I think it was Hugh Darwen who coined the terms 'distributed key' and 'distributed foreign keys', where a single referenced key value exists in exactly one of multiple referencing relvars (tables); this would require a related concept of 'multple assignment' in order to atomically insert to both the referenced and referencing relvars.

While this could in theory be achieved in SQL-92 using deferrable schema-level ASSERTIONs (or perhaps CHECK constraints that support subqueries), it's rather a clunky process, is procedural (rather than set-based) and there isn't a SQL product that has ever support this functionality (or ever will, I susepct).

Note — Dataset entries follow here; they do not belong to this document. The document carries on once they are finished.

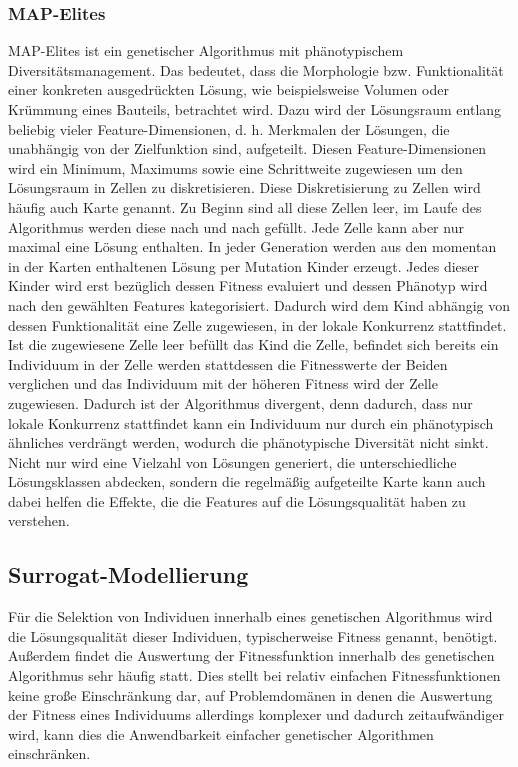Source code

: \subsubsection{MAP-Elites}

\label{sub:mapElites}
MAP-Elites \cite{Mouret.4202015} ist ein genetischer Algorithmus mit phänotypischem Diversitätsmanagement.
Das bedeutet, dass die Morphologie bzw. Funktionalität einer konkreten ausgedrückten Lösung, wie beispielsweise Volumen oder Krümmung eines Bauteils, betrachtet wird.
Dazu wird der Lösungsraum entlang beliebig vieler Feature-Dimensionen, d. h. Merkmalen der Lösungen, die unabhängig von der Zielfunktion sind, aufgeteilt.
Diesen Feature-Dimensionen wird ein Minimum, Maximums sowie eine Schrittweite zugewiesen um den Lösungsraum in Zellen zu diskretisieren.
Diese Diskretisierung zu Zellen wird häufig auch Karte genannt.
Zu Beginn sind all diese Zellen leer, im Laufe des Algorithmus werden diese nach und nach gefüllt.
Jede Zelle kann aber nur maximal eine Lösung enthalten.
In jeder Generation werden aus den momentan in der Karten enthaltenen Lösung per Mutation Kinder erzeugt.
Jedes dieser Kinder wird erst bezüglich dessen Fitness evaluiert und dessen Phänotyp wird nach den gewählten Features kategorisiert.
Dadurch wird dem Kind abhängig von dessen Funktionalität eine Zelle zugewiesen, in der lokale Konkurrenz stattfindet.
Ist die zugewiesene Zelle leer befüllt das Kind die Zelle, befindet sich bereits ein Individuum in der Zelle werden stattdessen die Fitnesswerte der Beiden verglichen und das Individuum mit der höheren Fitness wird der Zelle zugewiesen.
Dadurch ist der Algorithmus divergent, denn dadurch, dass nur lokale Konkurrenz stattfindet kann ein Individuum nur durch ein phänotypisch ähnliches verdrängt werden, wodurch die phänotypische Diversität nicht sinkt.
Nicht nur wird eine Vielzahl von Lösungen generiert, die unterschiedliche Lösungsklassen abdecken, sondern die regelmäßig aufgeteilte Karte kann auch dabei helfen die Effekte, die die Features auf die Lösungsqualität haben zu verstehen.


\subsection{Surrogat-Modellierung}

\label{sub:surrogate}
Für die Selektion von Individuen innerhalb eines genetischen Algorithmus wird die Lösungsqualität dieser Individuen, typischerweise Fitness genannt, benötigt.
Außerdem findet die Auswertung der Fitnessfunktion innerhalb des genetischen Algorithmus sehr häufig statt.
Dies stellt bei relativ einfachen Fitnessfunktionen keine große Einschränkung dar, auf Problemdomänen in denen die Auswertung der Fitness eines Individuums allerdings komplexer und dadurch zeitaufwändiger wird, kann dies die Anwendbarkeit einfacher genetischer Algorithmen einschränken.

The best we can do with available SQL products is to use a compound key (entity_ID, entity_type) with a CHECK constraint on the entity_type in referencing tables to ensure there is no more than one referencing key value (note this is not the same as 'exactly one referencing key value') e.g.

CREATE TABLE LegalPersons
(
 person_ID INTEGER IDENTITY NOT NULL UNIQUE, 
 person_type VARCHAR(14) NOT NULL
    CHECK (person_type IN ('Company', 'Natural Person')), 
 UNIQUE (person_type, person_ID)
);

CREATE TABLE Companies
(
 person_ID INTEGER NOT NULL UNIQUE, 
 person_type VARCHAR(14) NOT NULL
    CHECK (person_type = 'Company'), 
 FOREIGN KEY (person_type, person_ID)
    REFERENCES LegalPersons (person_type, person_ID), 
 companies_house_registered_number VARCHAR(8) NOT NULL UNIQUE
 -- other company columns and constraints here
);

CREATE TABLE NaturalPersons
(
 person_ID INTEGER NOT NULL UNIQUE, 
 person_type VARCHAR(14) NOT NULL
    CHECK (person_type = 'Natural Person'), 
 FOREIGN KEY (person_type, person_ID)
    REFERENCES LegalPersons (person_type, person_ID) 
 -- natural person columns and constraints here
);

This superclass-subclass pattern is very common in SQL.

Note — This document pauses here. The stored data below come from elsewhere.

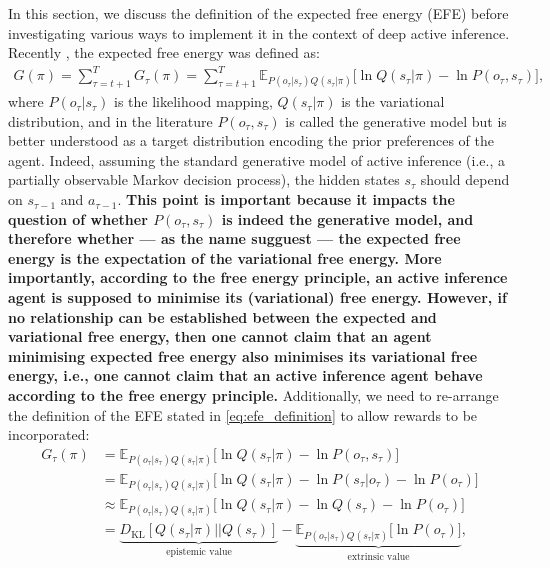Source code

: \documentclass[twoside,11pt]{article}
\newcommand{\kl}[2]{D_{\mathrm{KL}} \left[ \left. \left. #1 \right|\right| #2 \right] }
\begin{document}
In this section, we discuss the definition of the expected free energy (EFE) before investigating various ways to implement it in the context of deep active inference. Recently \citep{Parr304782}, the expected free energy was defined as:
\begin{align}
G(\pi) = \sum_{\tau = t+1}^T G_\tau(\pi) = \sum_{\tau = t+1}^T \mathbb{E}_{P(o_\tau|s_\tau)Q(s_\tau | \pi)}\big[\ln Q(s_\tau | \pi) - \ln P(o_\tau, s_\tau)\big],\label{eq:efe_definition}
\end{align}
where $P(o_\tau|s_\tau)$ is the likelihood mapping, $Q(s_\tau | \pi)$ is the variational distribution, and in the literature $P(o_\tau, s_\tau)$ is called the generative model but is better understood as a target distribution encoding the prior preferences of the agent. Indeed, assuming the standard generative model of active inference (i.e., a partially observable Markov decision process), the hidden states $s_\tau$ should depend on $s_{\tau-1}$ and $a_{\tau-1}$. \textbf{This point is important because it impacts the question of whether $P(o_\tau, s_\tau)$ is indeed the generative model, and therefore whether --- as the name sugguest --- the expected free energy is the expectation of the variational free energy. More importantly, according to the free energy principle, an active inference agent is supposed to minimise its (variational) free energy. However, if no relationship can be established between the expected and variational free energy, then one cannot claim that an agent minimising expected free energy also minimises its variational free energy, i.e., one cannot claim that an active inference agent behave according to the free energy principle.} Additionally, we need to re-arrange the definition of the EFE stated in \eqref{eq:efe_definition} to allow rewards to be incorporated:
\begin{align}
G_\tau(\pi) &= \mathbb{E}_{P(o_\tau|s_\tau)Q(s_\tau | \pi)}\big[\ln Q(s_\tau | \pi) - \ln P(o_\tau, s_\tau)\big]\nonumber\\
&= \mathbb{E}_{P(o_\tau|s_\tau)Q(s_\tau | \pi)}\big[\ln Q(s_\tau | \pi) - \ln P(s_\tau|o_\tau)- \ln P(o_\tau)\big]\nonumber\\
&\approx \mathbb{E}_{P(o_\tau|s_\tau)Q(s_\tau | \pi)}\big[\ln Q(s_\tau | \pi) - \ln Q(s_\tau)- \ln P(o_\tau)\big]\nonumber\\
&= \underbrace{\kl{Q(s_\tau | \pi)}{Q(s_\tau)}}_{\text{epistemic value}} - \underbrace{\mathbb{E}_{P(o_\tau|s_\tau)Q(s_\tau | \pi)}\big[\ln P(o_\tau)\big]}_{\text{extrinsic value}},\label{eq:efe_practice}
\end{align}
\end{document}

Ideally, a table name should reflect the nature of the set as a whole. You many need to think beyond a compound of other sets' names; perhaps ask a expert in the particular field of business e.g. an accountant may use the term 'payroll' rather than 'EmployeesSalaries'.

Another ideal is for a column's name to remain the same throughout the schema but with a subclassing approach you often need to qualify them (and this bothers me!) e.g.

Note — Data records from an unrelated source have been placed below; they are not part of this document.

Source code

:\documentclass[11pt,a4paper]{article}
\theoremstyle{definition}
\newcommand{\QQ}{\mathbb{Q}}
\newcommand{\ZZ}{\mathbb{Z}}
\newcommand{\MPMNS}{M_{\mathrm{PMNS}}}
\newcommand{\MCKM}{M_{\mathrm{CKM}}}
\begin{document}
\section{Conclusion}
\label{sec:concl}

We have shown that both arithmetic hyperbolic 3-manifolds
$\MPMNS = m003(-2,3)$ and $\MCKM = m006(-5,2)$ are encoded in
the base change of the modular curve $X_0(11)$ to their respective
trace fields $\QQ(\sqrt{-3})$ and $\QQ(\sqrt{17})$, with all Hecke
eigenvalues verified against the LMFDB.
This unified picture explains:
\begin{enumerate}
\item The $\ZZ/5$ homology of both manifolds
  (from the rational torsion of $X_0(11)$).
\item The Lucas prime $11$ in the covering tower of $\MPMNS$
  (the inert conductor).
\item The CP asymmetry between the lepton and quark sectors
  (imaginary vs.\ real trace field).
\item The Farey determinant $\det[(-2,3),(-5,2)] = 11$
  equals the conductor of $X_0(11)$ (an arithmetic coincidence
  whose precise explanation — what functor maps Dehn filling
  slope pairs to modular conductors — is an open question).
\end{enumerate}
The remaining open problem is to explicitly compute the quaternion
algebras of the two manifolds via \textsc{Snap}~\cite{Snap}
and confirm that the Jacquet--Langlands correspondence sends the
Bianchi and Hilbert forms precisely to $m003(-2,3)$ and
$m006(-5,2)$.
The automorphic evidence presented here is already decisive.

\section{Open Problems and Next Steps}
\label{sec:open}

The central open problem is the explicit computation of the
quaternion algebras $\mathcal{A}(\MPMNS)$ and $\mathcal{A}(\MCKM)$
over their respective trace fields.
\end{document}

CREATE TABLE CompanyAgents
(
 company_person_ID INTEGER NOT NULL UNIQUE, 
 company_person_type VARCHAR(14) NOT NULL
    CHECK (company_person_type = 'Company'), 
 FOREIGN KEY (company_person_type, company_person_ID)
    REFERENCES LegalPersons (person_type, person_ID), 
 agent_person_ID INTEGER NOT NULL, 
 agent_person_type VARCHAR(14) NOT NULL, 
 FOREIGN KEY (agent_person_type, agent_person_ID)
    REFERENCES LegalPersons (person_type, person_ID), 
 CHECK (company_person_ID <> agent_person_ID)
);

Note I would have used a single column key for agent_person_ID e.g.

 agent_person_ID INTEGER NOT NULL
    REFERENCES LegalPersons (person_ID)

because there is no restriction on entity type. In principle I feel better about retaining the two-column compound key for all references throughout the schema and I find in practice as often as not I need to now the entity type anyhow so this SQL DDL is saving a JOIN in SQL DML :)

onedaywhen
+1, "Distributed Foreign Keys" is key (pun intended). Additionally, note that I now believe the base entity should be called "BusinessParty" and they can have a type of either Person or Organization (avoiding "Corporation" which is more a legal specification than a logical one).
Chris Adragna